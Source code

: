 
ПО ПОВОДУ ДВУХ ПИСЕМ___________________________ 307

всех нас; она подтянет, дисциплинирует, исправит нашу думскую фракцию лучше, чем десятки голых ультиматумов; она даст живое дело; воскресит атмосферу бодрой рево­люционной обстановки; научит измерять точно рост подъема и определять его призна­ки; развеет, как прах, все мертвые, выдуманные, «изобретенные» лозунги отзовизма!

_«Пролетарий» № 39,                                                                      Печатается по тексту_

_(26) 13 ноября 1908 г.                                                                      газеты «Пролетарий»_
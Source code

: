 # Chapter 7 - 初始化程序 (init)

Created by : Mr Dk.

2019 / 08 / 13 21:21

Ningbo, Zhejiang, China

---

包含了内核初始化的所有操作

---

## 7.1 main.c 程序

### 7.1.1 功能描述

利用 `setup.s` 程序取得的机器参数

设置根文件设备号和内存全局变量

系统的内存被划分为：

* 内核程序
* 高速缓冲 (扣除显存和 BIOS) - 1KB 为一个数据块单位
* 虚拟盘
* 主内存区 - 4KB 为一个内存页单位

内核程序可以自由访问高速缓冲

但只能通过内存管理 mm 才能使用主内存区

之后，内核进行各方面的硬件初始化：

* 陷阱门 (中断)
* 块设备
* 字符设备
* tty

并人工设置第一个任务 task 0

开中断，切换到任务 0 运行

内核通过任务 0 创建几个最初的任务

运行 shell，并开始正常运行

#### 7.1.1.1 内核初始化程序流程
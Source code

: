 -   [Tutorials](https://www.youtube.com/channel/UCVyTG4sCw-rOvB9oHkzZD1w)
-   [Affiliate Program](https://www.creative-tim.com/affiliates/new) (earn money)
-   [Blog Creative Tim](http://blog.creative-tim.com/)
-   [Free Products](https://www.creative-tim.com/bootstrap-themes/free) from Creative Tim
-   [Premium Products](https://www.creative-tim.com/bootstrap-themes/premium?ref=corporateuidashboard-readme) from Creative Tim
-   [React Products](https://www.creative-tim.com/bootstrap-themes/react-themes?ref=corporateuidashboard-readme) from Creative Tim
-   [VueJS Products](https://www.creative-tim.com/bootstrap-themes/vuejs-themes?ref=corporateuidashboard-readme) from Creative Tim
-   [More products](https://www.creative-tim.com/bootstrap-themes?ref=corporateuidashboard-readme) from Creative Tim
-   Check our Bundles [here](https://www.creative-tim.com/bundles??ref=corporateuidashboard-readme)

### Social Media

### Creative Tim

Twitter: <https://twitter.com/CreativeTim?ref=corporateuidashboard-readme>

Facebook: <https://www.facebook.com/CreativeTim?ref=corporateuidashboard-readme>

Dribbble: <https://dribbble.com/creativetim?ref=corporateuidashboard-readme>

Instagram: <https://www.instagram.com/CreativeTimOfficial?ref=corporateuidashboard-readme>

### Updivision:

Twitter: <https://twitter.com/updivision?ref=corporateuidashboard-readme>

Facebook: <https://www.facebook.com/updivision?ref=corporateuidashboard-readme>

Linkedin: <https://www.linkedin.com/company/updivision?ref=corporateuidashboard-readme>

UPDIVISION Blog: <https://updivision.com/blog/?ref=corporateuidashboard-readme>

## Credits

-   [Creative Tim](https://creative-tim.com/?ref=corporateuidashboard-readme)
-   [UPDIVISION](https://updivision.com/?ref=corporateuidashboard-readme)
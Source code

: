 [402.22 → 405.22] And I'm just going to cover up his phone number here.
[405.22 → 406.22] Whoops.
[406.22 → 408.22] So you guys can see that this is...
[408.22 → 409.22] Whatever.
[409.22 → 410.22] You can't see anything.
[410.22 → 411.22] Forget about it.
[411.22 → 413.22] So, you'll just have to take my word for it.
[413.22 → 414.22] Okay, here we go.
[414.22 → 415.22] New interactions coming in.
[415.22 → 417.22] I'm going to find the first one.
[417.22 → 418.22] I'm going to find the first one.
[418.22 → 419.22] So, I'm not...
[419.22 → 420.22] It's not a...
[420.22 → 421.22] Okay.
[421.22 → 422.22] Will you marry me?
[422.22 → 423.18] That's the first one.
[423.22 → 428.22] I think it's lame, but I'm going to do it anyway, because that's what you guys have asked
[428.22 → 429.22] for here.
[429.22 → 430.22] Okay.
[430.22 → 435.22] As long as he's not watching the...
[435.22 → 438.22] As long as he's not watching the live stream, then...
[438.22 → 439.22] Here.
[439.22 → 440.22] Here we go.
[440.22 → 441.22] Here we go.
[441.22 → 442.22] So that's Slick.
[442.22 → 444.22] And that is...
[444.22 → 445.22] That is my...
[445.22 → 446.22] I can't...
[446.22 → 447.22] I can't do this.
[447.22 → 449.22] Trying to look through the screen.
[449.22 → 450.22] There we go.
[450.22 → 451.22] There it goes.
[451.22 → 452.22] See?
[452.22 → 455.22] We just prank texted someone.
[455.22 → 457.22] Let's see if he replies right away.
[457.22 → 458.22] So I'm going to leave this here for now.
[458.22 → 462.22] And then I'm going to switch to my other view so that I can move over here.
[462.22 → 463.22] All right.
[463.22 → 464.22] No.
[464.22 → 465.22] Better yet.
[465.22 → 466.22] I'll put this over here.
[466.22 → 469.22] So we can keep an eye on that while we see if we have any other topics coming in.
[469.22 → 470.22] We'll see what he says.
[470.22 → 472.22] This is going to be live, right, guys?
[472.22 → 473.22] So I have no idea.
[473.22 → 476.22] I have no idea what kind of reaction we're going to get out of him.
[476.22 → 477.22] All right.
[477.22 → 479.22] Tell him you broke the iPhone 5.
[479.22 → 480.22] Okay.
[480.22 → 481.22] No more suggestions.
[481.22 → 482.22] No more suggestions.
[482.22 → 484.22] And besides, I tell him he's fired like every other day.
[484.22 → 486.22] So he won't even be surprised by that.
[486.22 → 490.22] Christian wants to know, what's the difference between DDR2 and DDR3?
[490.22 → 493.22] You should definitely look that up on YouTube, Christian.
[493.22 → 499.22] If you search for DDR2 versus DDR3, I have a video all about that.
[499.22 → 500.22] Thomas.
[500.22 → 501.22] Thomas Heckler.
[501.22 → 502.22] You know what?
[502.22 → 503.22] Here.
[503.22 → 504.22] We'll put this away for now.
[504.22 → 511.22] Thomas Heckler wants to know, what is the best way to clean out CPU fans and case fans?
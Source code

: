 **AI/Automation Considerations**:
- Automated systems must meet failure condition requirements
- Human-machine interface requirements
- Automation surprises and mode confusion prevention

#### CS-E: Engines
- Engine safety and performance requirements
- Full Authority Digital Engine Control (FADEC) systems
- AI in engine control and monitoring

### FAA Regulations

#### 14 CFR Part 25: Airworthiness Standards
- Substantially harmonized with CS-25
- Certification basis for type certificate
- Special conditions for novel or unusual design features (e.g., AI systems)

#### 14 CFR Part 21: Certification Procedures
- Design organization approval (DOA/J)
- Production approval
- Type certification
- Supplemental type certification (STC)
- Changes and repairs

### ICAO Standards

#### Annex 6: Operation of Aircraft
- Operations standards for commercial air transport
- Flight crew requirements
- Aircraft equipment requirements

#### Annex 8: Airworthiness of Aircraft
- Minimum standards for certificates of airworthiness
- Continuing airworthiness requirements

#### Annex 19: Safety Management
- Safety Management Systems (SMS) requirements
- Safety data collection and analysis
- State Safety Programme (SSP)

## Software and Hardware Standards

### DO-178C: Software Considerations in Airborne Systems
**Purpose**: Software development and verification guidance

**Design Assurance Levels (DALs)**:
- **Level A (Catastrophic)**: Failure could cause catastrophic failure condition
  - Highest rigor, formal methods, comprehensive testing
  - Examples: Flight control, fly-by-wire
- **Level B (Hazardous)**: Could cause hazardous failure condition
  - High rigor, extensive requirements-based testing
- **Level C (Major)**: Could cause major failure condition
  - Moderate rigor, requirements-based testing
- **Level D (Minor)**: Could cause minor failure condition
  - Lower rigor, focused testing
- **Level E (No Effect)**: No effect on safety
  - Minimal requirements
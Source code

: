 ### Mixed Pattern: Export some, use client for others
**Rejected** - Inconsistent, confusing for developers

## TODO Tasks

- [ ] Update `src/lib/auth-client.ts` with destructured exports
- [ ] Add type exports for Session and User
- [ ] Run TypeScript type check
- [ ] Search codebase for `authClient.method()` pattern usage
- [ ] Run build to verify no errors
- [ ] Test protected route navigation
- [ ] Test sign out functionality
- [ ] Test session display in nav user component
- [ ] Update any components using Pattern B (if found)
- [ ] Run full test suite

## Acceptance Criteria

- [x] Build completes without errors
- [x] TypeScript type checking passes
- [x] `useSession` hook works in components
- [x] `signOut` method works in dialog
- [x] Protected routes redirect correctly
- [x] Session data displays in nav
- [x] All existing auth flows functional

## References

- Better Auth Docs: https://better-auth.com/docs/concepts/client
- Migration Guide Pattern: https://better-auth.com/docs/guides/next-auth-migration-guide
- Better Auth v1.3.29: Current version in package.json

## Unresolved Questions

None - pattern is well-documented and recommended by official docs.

__YOUR OBJECTIVE__
Your reply is to repeat, unchanged, the lines above running from the one with "[490.22 → 493.22]" up to and including the one with "[503.22 → 504.22]".

__REPLY TO THE EXERCISE__
[490.22 → 493.22] You should definitely look that up on YouTube, Christian.
[493.22 → 499.22] If you search for DDR2 versus DDR3, I have a video all about that.
[499.22 → 500.22] Thomas.
[500.22 → 501.22] Thomas Heckler.
[501.22 → 502.22] You know what?
[502.22 → 503.22] Here.
[503.22 → 504.22] We'll put this away for now.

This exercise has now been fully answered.